There were as many who were white-haired in attendance as there were of the young. A few preferring anonymity, sat in their cars by Menemsha Bight where catspaws dimpled the water and where, one onlooker said, even the ordinarily careening sea gulls overhead seemed solemnly silent. Young men in neat business suits, mothers in elegant pants suits, contractors in overalls and the long-haired and dungaree-clad, stood side by side.

Encouragement Expressed

Michael Kortchner, a bearded, blond 25 year old, who was a member of the Presidential hopeful Eugene McCarthy’s staff last year, paused by his motorcycle to express his encouragement at the number of people from all parts of the Island who had left jobs, closed stores, slipped out of school to do reverence to the Vietnam war dead and to pray for peace.
Mr. and Mrs.

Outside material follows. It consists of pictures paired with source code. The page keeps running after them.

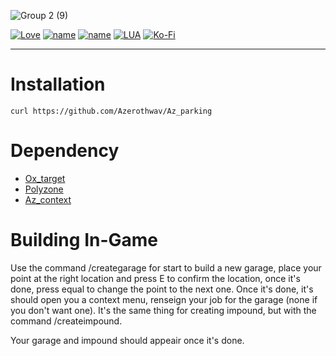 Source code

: ![Group 2 (9)](https://user-images.githubusercontent.com/76072277/206910472-82fab57a-73c3-4eef-9648-1e820ff0721f.png)

[![Love](http://ForTheBadge.com/images/badges/built-with-love.svg)](https://github.com/Azerothwav) [![name](https://img.shields.io/badge/Discord-7289DA?style=for-the-badge&logo=discord&logoColor=white)](https://forum.cfx.re/t/realistic-vehicle-failure-repair-fix/4887760/2) [![name](https://img.shields.io/badge/YouTube-FF0000?style=for-the-badge&logo=youtube&logoColor=white)](https://www.youtube.com/channel/UCH7coJ4d1gqh8BMMHacGQ5A) [![LUA](https://img.shields.io/badge/Lua-2C2D72?style=for-the-badge&logo=lua&logoColor=white)](https://www.lua.org) [![Ko-Fi](https://img.shields.io/badge/Ko--fi-F16061?style=for-the-badge&logo=ko-fi&logoColor=white)](https://ko-fi.com/azeroth)

---

# Installation
    curl https://github.com/Azerothwav/Az_parking
    
# Dependency
- [Ox_target](https://github.com/overextended/ox_target)
- [Polyzone](https://github.com/mkafrin/PolyZone)
- [Az_context](https://github.com/Azerothwav/Az_context)

# Building In-Game
Use the command /creategarage for start to build a new garage, place your point at the right location and press E to confirm the location, once it's done, press equal to change the point to the next one. Once it's done, it's should open you a context menu, renseign your job for the garage (none if you don't want one).
It's the same thing for creating impound, but with the command /createimpound.

Your garage and impound should appeair once it's done.
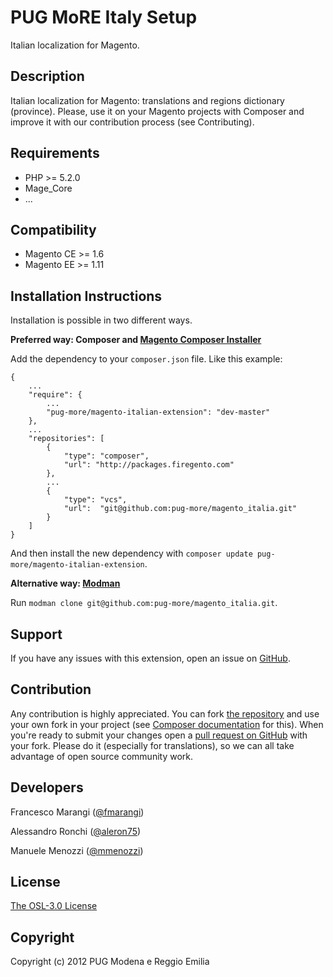 PUG MoRE Italy Setup
=====================
Italian localization for Magento.


Description
-----------
Italian localization for Magento: translations and regions dictionary (province).
Please, use it on your Magento projects with Composer and improve it with our contribution process (see Contributing).

Requirements
------------
- PHP >= 5.2.0
- Mage_Core
- ...

Compatibility
-------------
- Magento CE >= 1.6
- Magento EE >= 1.11

Installation Instructions
-------------------------
Installation is possible in two different ways.

**Preferred way: Composer and [Magento Composer Installer](https://github.com/magento-hackathon/magento-composer-installer)**

Add the dependency to your `composer.json` file. Like this example:

    {
        ...
        "require": {
            ...
            "pug-more/magento-italian-extension": "dev-master"
        },
        ...
        "repositories": [
            {
                "type": "composer",
                "url": "http://packages.firegento.com"
            },
            ...
            {
                "type": "vcs",
                "url":  "git@github.com:pug-more/magento_italia.git"
            }
        ]
    }
    
And then install the new dependency with `composer update pug-more/magento-italian-extension`.

**Alternative way: [Modman](https://github.com/colinmollenhour/modman)**

Run `modman clone git@github.com:pug-more/magento_italia.git`.


Support
-------
If you have any issues with this extension, open an issue on [GitHub](https://github.com/pug-more/magento_italia/issues).

Contribution
------------
Any contribution is highly appreciated.
You can fork [the repository](https://github.com/pug-more/magento_italia) and use your own fork in your project (see [Composer documentation](https://getcomposer.org/doc/05-repositories.md#loading-a-package-from-a-vcs-repository) for this).
When you're ready to submit your changes open a [pull request on GitHub](https://help.github.com/articles/using-pull-requests) with your fork.
Please do it (especially for translations), so we can all take advantage of open source community work.

Developers
----------
Francesco Marangi ([@fmarangi](https://twitter.com/fmarangi))

Alessandro Ronchi ([@aleron75](https://twitter.com/aleron75))

Manuele Menozzi ([@mmenozzi](https://twitter.com/mmenozzi))

License
-------
[The OSL-3.0 License](http://opensource.org/licenses/OSL-3.0)

Copyright
---------
Copyright (c) 2012 PUG Modena e Reggio Emilia
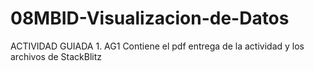 # 08MBID-Visualizacion-de-Datos
ACTIVIDAD GUIADA 1. AG1
Contiene el pdf entrega de la actividad y los archivos de StackBlitz
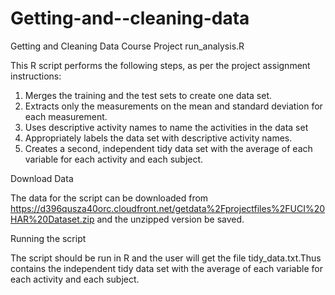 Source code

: # Getting-and--cleaning-data

Getting and Cleaning Data Course Project
run_analysis.R

This R script performs the following steps, as per the project assignment instructions:

1. Merges the training and the test sets to create one data set.
2. Extracts only the measurements on the mean and standard deviation for each measurement.
3. Uses descriptive activity names to name the activities in the data set
4. Appropriately labels the data set with descriptive activity names.
5. Creates a second, independent tidy data set with the average of each variable for each activity and each subject.

Download Data

The data for the script can be downloaded from https://d396qusza40orc.cloudfront.net/getdata%2Fprojectfiles%2FUCI%20HAR%20Dataset.zip 
and the unzipped version be saved.
 
Running the script
 
The script should be run in R and the user will get the file tidy_data.txt.Thus contains the independent tidy data set with the average of each variable for each activity and each subject.
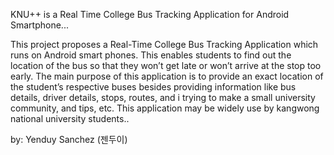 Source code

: KNU++ is a Real Time College Bus Tracking Application for Android Smartphone...

This project proposes a Real-Time College Bus Tracking Application which runs on Android smart phones. 
This enables students to find out the location of the bus so that they won’t get late or won’t arrive at the stop too early.
The main purpose of this application is to provide an exact location of the student’s respective buses besides providing information like bus details, driver details, stops, routes, and i trying to make a small university community, and tips, etc. 
This application may be widely use by kangwong national university students..

by: Yenduy Sanchez (젠두이)
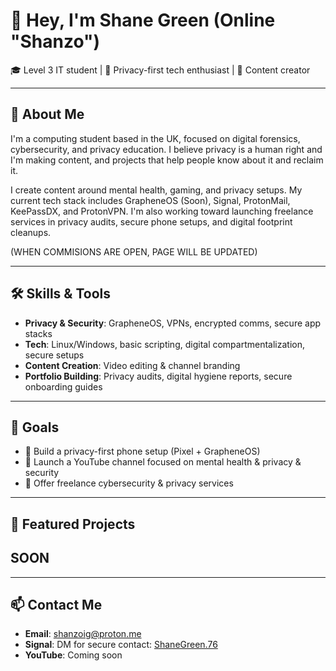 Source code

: # 👋 Hey, I'm Shane Green (Online "Shanzo")

🎓 Level 3 IT student | 🔐 Privacy-first tech enthusiast | 🎥 Content creator

---

## 🚀 About Me

I'm a computing student based in the UK, focused on digital forensics, cybersecurity, and privacy education. I believe privacy is a human right and I'm making content, and projects that help people know about it and reclaim it.

I create content around mental health, gaming, and privacy setups. My current tech stack includes GrapheneOS (Soon), Signal, ProtonMail, KeePassDX, and ProtonVPN. I'm also working toward launching freelance services in privacy audits, secure phone setups, and digital footprint cleanups. 

(WHEN COMMISIONS ARE OPEN, PAGE WILL BE UPDATED)

---

## 🛠️ Skills & Tools

- **Privacy & Security**: GrapheneOS, VPNs, encrypted comms, secure app stacks
- **Tech**: Linux/Windows, basic scripting, digital compartmentalization, secure setups
- **Content Creation**: Video editing & channel branding
- **Portfolio Building**: Privacy audits, digital hygiene reports, secure onboarding guides

---

## 🎯 Goals

- 📱 Build a privacy-first phone setup (Pixel + GrapheneOS)
- 🧠 Launch a YouTube channel focused on mental health & privacy & security
- 💼 Offer freelance cybersecurity & privacy services

---

## 🧩 Featured Projects


## SOON


---

## 📫 Contact Me

- **Email**: [shanzoig@proton.me](shanzoig@proton.me)
- **Signal**: DM for secure contact: [ShaneGreen.76](https://signal.me/#eu/4fPKFJ5PoE7nb0EgDM5DKx2LlOy2ebWx6JBoCaahT04sMW92hJhMC54AJrfE6Iwk) 
- **YouTube**: Coming soon
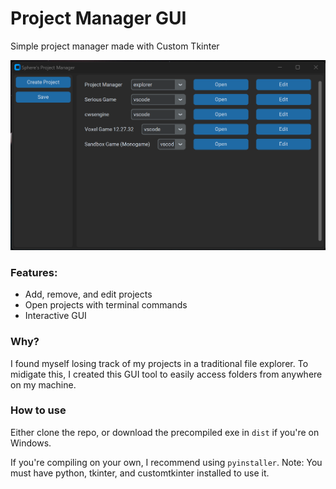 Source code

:# Project Manager GUI

Simple project manager made with Custom Tkinter

![Screenshot of GUI](screenshot.png)

### Features:
- Add, remove, and edit projects
- Open projects with terminal commands
- Interactive GUI

### Why?

I found myself losing track of my projects in a traditional file explorer. To midigate this, I created this GUI tool to easily access folders from anywhere on my machine.

### How to use

Either clone the repo, or download the precompiled exe in `dist` if you're on Windows.

If you're compiling on your own, I recommend using `pyinstaller`. Note: You must have python, tkinter, and customtkinter installed to use it.
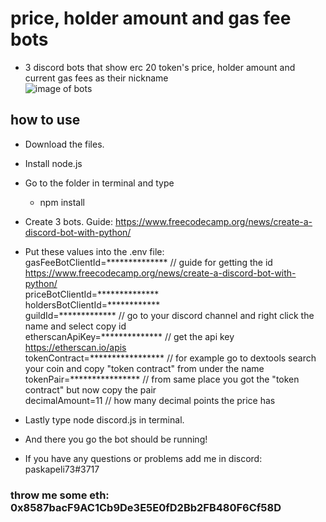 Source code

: # price, holder amount and gas fee bots
- 3 discord bots that show erc 20 token's price, holder amount and current gas fees as their nickname  
![image of bots](https://i.imgur.com/bOQJ0QV.png)
## how to use
- Download the files.
- Install node.js
- Go to the folder in terminal and type
  - npm install
- Create 3 bots. Guide: https://www.freecodecamp.org/news/create-a-discord-bot-with-python/  
- Put these values into the .env file:  
gasFeeBotClientId=************** // guide for getting the id https://www.freecodecamp.org/news/create-a-discord-bot-with-python/  
priceBotClientId=**************  
holdersBotClientId=************  
guildId=************* // go to your discord channel and right click the name and select copy id  
etherscanApiKey=************** // get the api key https://etherscan.io/apis  
tokenContract=***************** // for example go to dextools search your coin and copy "token contract" from under the name  
tokenPair=**************** // from same place you got the "token contract" but now copy the pair  
decimalAmount=11 // how many decimal points the price has
  
- Lastly type node discord.js in terminal.
- And there you go the bot should be running!
- If you have any questions or problems add me in discord: paskapeli73#3717
### throw me some eth: 0x8587bacF9AC1Cb9De3E5E0fD2Bb2FB480F6Cf58D
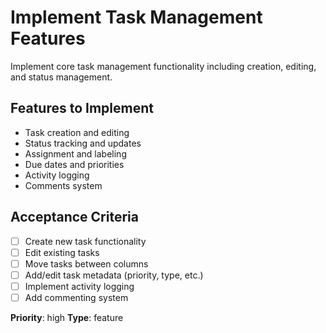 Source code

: # Implement Task Management Features

Implement core task management functionality including creation, editing, and status management.

## Features to Implement
- Task creation and editing
- Status tracking and updates
- Assignment and labeling
- Due dates and priorities
- Activity logging
- Comments system

## Acceptance Criteria
- [ ] Create new task functionality
- [ ] Edit existing tasks
- [ ] Move tasks between columns
- [ ] Add/edit task metadata (priority, type, etc.)
- [ ] Implement activity logging
- [ ] Add commenting system

**Priority**: high
**Type**: feature  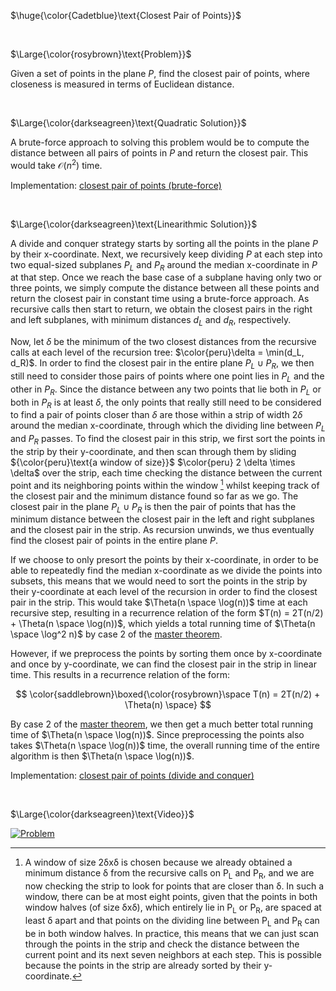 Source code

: $\huge{\color{Cadetblue}\text{Closest Pair of Points}}$

<br/>

$\Large{\color{rosybrown}\text{Problem}}$

Given a set of points in the plane $P$, find the closest pair of points, where closeness is measured in terms of Euclidean distance.

<br/>

$\Large{\color{darkseagreen}\text{Quadratic Solution}}$

A brute-force approach to solving this problem would be to compute the distance between all pairs of points in $P$ and return the closest pair. This would take $\mathcal{O}(n^2)$ time.

Implementation: [closest pair of points (brute-force)](cpp-1.c)

<br/>

$\Large{\color{darkseagreen}\text{Linearithmic Solution}}$

A divide and conquer strategy starts by sorting all the points in the plane $P$ by their x-coordinate. Next, we recursively keep dividing $P$ at each step into two equal-sized subplanes $P_L$ and $P_R$ around the median x-coordinate in $P$ at that step. Once we reach the base case of a subplane having only two or three points, we simply compute the distance between all these points and return the closest pair in constant time using a brute-force approach. As recursive calls then start to return, we obtain the closest pairs in the right and left subplanes, with minimum distances $d_L$ and $d_R$, respectively.  

Now, let $\delta$ be the minimum of the two closest distances from the recursive calls at each level of the recursion tree: $\color{peru}\delta = \min(d_L, d_R)$. In order to find the closest pair in the entire plane $P_L \cup P_R$, we then still need to consider those pairs of points where one point lies in $P_L$ and the other in $P_R$. Since the distance between any two points that lie both in $P_L$ or both in $P_R$ is at least $\delta$, the only points that really still need to be considered to find a pair of points closer than $\delta$ are those within a strip of width $2\delta$ around the median x-coordinate, through which the dividing line between $P_L$ and $P_R$ passes. To find the closest pair in this strip, we first sort the points in the strip by their y-coordinate, and then scan through them by sliding ${\color{peru}\text{a window of size}}$ $\color{peru} 2 \delta \times \delta$ over the strip, each time checking the distance between the current point and its neighboring points within the window [^1] whilst keeping track of the closest pair and the minimum distance found so far as we go. The closest pair in the plane $P_L \cup P_R$ is then the pair of points that has the minimum distance between the closest pair in the left and right subplanes and the closest pair in the strip. As recursion unwinds, we thus eventually find the closest pair of points in the entire plane $P$.

If we choose to only presort the points by their x-coordinate, in order to be able to repeatedly find the median x-coordinate as we divide the points into subsets, this means that we would need to sort the points in the strip by their y-coordinate at each level of the recursion in order to find the closest pair in the strip. This would take $\Theta(n \space \log(n))$ time at each recursive step, resulting in a recurrence relation of the form $T(n) = 2T(n/2) + \Theta(n \space \log(n))$, which yields a total running time of $\Theta(n \space \log^2 n)$ by case 2 of the [master theorem](../../theory/recurrences/master-method.md).

However, if we preprocess the points by sorting them once by x-coordinate and once by y-coordinate, we can find the closest pair in the strip in linear time. This results in a recurrence relation of the form:

$$
\color{saddlebrown}\boxed{\color{rosybrown}\space T(n) = 2T(n/2) + \Theta(n) \space}
$$

By case 2 of the [master theorem](../../theory/recurrences/master-method.md), we then get a much better total running time of $\Theta(n \space \log(n))$. Since preprocessing the points also takes $\Theta(n \space \log(n))$ time, the overall running time of the entire algorithm is then $\Theta(n \space \log(n))$.

Implementation: [closest pair of points (divide and conquer)](cpp-2.c)

<br/>

$\Large{\color{darkseagreen}\text{Video}}$

[![Problem](https://img.youtube.com/vi/6u_hWxbOc7E/0.jpg)](https://www.youtube.com/watch?v=6u_hWxbOc7E)

[^1]: A window of size 2δxδ is chosen because we already obtained a minimum distance δ from the recursive calls on P<sub>L</sub> and P<sub>R</sub>, and we are now checking the strip to look for points that are closer than δ. In such a window, there can be at most eight points, given that the points in both window halves (of size δxδ), which entirely lie in P<sub>L</sub> or P<sub>R</sub>, are spaced at least δ apart and that points on the dividing line between P<sub>L</sub> and P<sub>R</sub> can be in both window halves. In practice, this means that we can just scan through the points in the strip and check the distance between the current point and its next seven neighbors at each step. This is possible because the points in the strip are already sorted by their y-coordinate.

Arthur W. Young Jr. came from Edgartown with 12 year old David and 7 year old Connie, the youngsters who formed the peace symbol of stones on the beach. In Boston, the Youngs’ oldest child, Bill, a Boston University student, was taking part in a similar silent protest on the Boston Common. At the Northfield School for Girls, 16 year old Debby Young was attending the moratorium services, as was 14 year old Tony at the Marblewood School in Cornwall, Conn.
“It seemed important that all of us participate in one way or another,” Mr. Young said.
Eight students from the Regional High School deemed it important enough to express their disapproval of America’s war policy to cut classes - regardless of what the penalty might be - in order to join the others who felt as they did, at Menemsha.
Some arrived late, after circulating a door-to-door petition against the war. A telegram-petition begging for peace was passed, as well, among those on the sand, and has been sent to President Nixon.
The Rev. William O. Grunden of the Methodist parish, walked with his wife on Dutcher Dock, and talked a little of his thoughts. “Too much blood,” he said, “has been shed over nothing. The government should react, I believe, to this antiwar sentiment all over the country.”
Songs were sung for awhile at the beach - Let Us Bring Them Home, We Shall Overcome, Study War No More. A few words on the meaning of the moratorium were said by Charles Hamilton, an organizer of the gathering. 
There were those who felt that more could and should have been done at Menemsha - who expressed disappointment that there was not a larger number of Vineyarders paying attention to the special day. Among these was the mother of a serviceman. She said sadly she guessed she had expected something more because her sentiments were so strong about getting her son and his comrades home again soon.
“It was kind of like a bad cocktail party with nothing to drink,” said another who was disgruntled that the turnout was not larger and the program not filled for two hours but those who met were on the who please be among others who felt as they did that war is a waste.

No Hecklers

As for hecklers, there were none. One young woman standing by her car admitted that she was on hand only to “see what was going on.”
“I don’t approve of any of this foolishness and I think it’s aggravating,” she said. “I think the government is doing all that it can.”
The high school students who came seemed both nervous and proud - proud that they were willing to risk penalties to take part in what they considered a worthwhile cause; nervous about the possible penalty. (None, turns out, will be imposed.) All of them left the Menemsha moratorium in time to return to the Regional High School’s special assembly, where the Rev. S. Read Chaterton, minister of Edgartown’s Federated Church, gave an invocation followed by a history of the war read by Sue Carroll, a view opposed to the moratorium expressed by Robert Sanger, readings of student anti-war poetry and of reflective pieces on the beauty of nature, and a speech against war.
Among those participating were John Athearn, Laurie Lyons, Robert Erickson, Alicia Lesnikowski, and Jeffrey D. Kelley, organizer of the school program. The Rev. Donald A. Couza of St. Elizabeth’s Parish offered the benediction. Frank Atkinson of West Tisbury concluded the assembly with selections on his guitar, and even though the school buses had already left, many remained to hear his mournful and hopeful ballads. Attendance at the school moratorium was optional.
Later in the afternoon, Grace Church held its special evening prayer service with prayers offered by the Rev. David E. Smith, director of the Youth Center, the Rev. Donald H. Lyons, church rector, and Mr. Grunden. The noontime reading of the names of war dead was done by David T. Hugo, Dr. Russell S. Hoxsie, Harold S. Johnson and Herbert G. Pond.
The last of the day’s service was at 10 p.m. before the gleaming, floodlighted tower of the West Tisbury Congregational Church where three prayers were said under the chill autumn sky. There was a crescent moon, specks of stars - stillness broken only by the crunch of leaves under feet. “Why,” one participant put it, “shouldn’t the whole world share this peace?”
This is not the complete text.